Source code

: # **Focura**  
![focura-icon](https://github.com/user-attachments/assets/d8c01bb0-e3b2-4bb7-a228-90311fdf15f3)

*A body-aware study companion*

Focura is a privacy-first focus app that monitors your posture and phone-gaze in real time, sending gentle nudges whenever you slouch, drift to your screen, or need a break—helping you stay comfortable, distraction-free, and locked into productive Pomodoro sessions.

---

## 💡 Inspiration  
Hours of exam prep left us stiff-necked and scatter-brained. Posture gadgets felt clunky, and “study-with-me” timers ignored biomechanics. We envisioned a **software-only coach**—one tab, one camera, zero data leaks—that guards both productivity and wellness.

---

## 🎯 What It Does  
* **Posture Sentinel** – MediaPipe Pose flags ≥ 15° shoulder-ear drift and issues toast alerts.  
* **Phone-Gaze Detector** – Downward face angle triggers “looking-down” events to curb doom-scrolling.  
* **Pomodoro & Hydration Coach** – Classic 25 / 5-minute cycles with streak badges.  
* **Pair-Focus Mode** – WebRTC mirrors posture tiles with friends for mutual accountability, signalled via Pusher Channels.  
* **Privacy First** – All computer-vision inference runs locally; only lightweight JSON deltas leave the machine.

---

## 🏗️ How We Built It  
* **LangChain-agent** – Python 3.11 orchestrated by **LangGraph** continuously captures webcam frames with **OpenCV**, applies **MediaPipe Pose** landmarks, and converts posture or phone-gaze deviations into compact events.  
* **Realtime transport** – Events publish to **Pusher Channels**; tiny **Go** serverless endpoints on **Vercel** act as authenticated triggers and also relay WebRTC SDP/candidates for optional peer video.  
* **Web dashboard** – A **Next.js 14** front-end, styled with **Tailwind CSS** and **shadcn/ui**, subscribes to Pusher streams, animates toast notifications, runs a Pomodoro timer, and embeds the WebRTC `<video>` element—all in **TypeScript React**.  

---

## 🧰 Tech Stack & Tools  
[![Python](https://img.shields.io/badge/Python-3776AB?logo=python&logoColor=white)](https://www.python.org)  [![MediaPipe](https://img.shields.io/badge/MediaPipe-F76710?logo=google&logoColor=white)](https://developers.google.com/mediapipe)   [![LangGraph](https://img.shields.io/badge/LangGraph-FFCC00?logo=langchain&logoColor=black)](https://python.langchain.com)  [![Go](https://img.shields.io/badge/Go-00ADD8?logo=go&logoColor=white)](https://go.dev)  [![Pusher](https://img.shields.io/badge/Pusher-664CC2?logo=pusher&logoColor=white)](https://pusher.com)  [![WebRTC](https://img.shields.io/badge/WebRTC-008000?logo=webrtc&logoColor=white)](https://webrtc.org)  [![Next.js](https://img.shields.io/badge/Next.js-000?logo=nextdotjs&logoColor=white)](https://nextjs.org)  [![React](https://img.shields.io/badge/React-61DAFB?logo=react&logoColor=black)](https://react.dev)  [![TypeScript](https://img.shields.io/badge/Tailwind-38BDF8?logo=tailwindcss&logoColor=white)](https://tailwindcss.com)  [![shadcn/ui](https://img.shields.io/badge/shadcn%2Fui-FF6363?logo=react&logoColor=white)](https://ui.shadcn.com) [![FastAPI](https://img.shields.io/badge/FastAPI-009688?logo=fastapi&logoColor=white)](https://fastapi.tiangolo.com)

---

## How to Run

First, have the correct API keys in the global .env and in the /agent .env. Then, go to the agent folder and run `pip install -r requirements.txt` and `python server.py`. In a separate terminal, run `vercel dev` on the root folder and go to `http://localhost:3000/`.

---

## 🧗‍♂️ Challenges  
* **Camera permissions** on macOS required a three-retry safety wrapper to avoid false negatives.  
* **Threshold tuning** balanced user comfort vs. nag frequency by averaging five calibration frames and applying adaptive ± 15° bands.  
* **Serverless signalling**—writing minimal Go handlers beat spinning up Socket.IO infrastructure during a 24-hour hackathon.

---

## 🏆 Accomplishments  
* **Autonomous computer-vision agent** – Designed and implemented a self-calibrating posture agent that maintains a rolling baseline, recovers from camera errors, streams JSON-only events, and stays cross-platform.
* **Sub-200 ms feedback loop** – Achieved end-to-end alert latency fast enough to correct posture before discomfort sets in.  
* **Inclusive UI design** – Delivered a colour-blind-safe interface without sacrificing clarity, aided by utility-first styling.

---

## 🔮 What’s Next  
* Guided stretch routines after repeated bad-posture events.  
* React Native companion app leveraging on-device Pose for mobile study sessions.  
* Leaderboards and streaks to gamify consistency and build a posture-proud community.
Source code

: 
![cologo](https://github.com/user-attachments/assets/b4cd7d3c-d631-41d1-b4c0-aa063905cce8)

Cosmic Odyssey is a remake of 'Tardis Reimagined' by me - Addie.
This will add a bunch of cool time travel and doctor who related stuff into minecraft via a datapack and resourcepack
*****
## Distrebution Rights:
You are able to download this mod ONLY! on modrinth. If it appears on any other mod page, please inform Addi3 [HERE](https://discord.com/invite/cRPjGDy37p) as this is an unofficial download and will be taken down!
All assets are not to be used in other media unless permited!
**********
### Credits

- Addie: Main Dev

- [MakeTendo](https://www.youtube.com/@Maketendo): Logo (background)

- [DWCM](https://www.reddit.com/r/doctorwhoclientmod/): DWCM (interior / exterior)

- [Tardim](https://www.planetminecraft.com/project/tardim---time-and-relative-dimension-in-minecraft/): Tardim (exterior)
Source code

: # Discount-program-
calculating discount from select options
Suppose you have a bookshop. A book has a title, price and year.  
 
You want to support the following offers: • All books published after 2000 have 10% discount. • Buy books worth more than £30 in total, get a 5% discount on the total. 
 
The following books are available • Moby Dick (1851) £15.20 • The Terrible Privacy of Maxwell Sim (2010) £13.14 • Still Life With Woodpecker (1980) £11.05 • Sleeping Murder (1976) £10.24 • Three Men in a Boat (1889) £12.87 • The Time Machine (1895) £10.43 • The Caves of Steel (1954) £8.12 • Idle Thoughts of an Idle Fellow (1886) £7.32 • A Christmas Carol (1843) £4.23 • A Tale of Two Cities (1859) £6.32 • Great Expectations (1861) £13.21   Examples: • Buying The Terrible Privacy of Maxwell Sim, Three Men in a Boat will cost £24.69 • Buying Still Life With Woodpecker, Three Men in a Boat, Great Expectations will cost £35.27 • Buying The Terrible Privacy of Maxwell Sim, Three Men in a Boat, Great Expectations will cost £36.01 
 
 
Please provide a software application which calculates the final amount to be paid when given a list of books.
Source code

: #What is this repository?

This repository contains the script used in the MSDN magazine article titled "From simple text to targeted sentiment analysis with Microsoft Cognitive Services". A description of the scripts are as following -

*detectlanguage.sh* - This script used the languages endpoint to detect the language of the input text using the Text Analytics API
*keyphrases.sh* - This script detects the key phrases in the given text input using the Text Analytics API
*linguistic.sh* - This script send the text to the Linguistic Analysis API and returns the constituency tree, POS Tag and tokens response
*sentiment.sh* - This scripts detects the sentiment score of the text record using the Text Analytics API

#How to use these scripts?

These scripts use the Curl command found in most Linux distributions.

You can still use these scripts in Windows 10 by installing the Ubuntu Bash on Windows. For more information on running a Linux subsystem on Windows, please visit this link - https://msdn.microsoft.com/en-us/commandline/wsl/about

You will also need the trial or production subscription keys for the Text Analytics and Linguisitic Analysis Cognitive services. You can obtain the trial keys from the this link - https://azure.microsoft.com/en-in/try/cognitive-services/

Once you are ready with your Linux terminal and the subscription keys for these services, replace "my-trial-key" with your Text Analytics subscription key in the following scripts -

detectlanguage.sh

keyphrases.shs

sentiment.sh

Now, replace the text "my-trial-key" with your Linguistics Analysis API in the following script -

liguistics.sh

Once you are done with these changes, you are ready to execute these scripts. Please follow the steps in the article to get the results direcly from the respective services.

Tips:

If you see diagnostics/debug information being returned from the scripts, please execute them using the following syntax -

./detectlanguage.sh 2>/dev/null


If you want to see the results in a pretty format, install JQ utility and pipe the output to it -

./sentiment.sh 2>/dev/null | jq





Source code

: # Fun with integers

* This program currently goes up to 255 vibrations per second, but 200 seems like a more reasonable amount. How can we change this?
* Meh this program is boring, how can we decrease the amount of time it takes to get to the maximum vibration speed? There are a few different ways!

-- -- --

Work order: Write out the listing exactly from its first line to the line containing "## 🧰 Tech Stack & Tools". Both of those lines belong in the answer.

Completed task:
Source code

: # **Focura**  
![focura-icon](https://github.com/user-attachments/assets/d8c01bb0-e3b2-4bb7-a228-90311fdf15f3)

*A body-aware study companion*

Focura is a privacy-first focus app that monitors your posture and phone-gaze in real time, sending gentle nudges whenever you slouch, drift to your screen, or need a break—helping you stay comfortable, distraction-free, and locked into productive Pomodoro sessions.

---

## 💡 Inspiration  
Hours of exam prep left us stiff-necked and scatter-brained. Posture gadgets felt clunky, and “study-with-me” timers ignored biomechanics. We envisioned a **software-only coach**—one tab, one camera, zero data leaks—that guards both productivity and wellness.

---

## 🎯 What It Does  
* **Posture Sentinel** – MediaPipe Pose flags ≥ 15° shoulder-ear drift and issues toast alerts.  
* **Phone-Gaze Detector** – Downward face angle triggers “looking-down” events to curb doom-scrolling.  
* **Pomodoro & Hydration Coach** – Classic 25 / 5-minute cycles with streak badges.  
* **Pair-Focus Mode** – WebRTC mirrors posture tiles with friends for mutual accountability, signalled via Pusher Channels.  
* **Privacy First** – All computer-vision inference runs locally; only lightweight JSON deltas leave the machine.

---

## 🏗️ How We Built It  
* **LangChain-agent** – Python 3.11 orchestrated by **LangGraph** continuously captures webcam frames with **OpenCV**, applies **MediaPipe Pose** landmarks, and converts posture or phone-gaze deviations into compact events.  
* **Realtime transport** – Events publish to **Pusher Channels**; tiny **Go** serverless endpoints on **Vercel** act as authenticated triggers and also relay WebRTC SDP/candidates for optional peer video.  
* **Web dashboard** – A **Next.js 14** front-end, styled with **Tailwind CSS** and **shadcn/ui**, subscribes to Pusher streams, animates toast notifications, runs a Pomodoro timer, and embeds the WebRTC `<video>` element—all in **TypeScript React**.  

---

## 🧰 Tech Stack & Tools  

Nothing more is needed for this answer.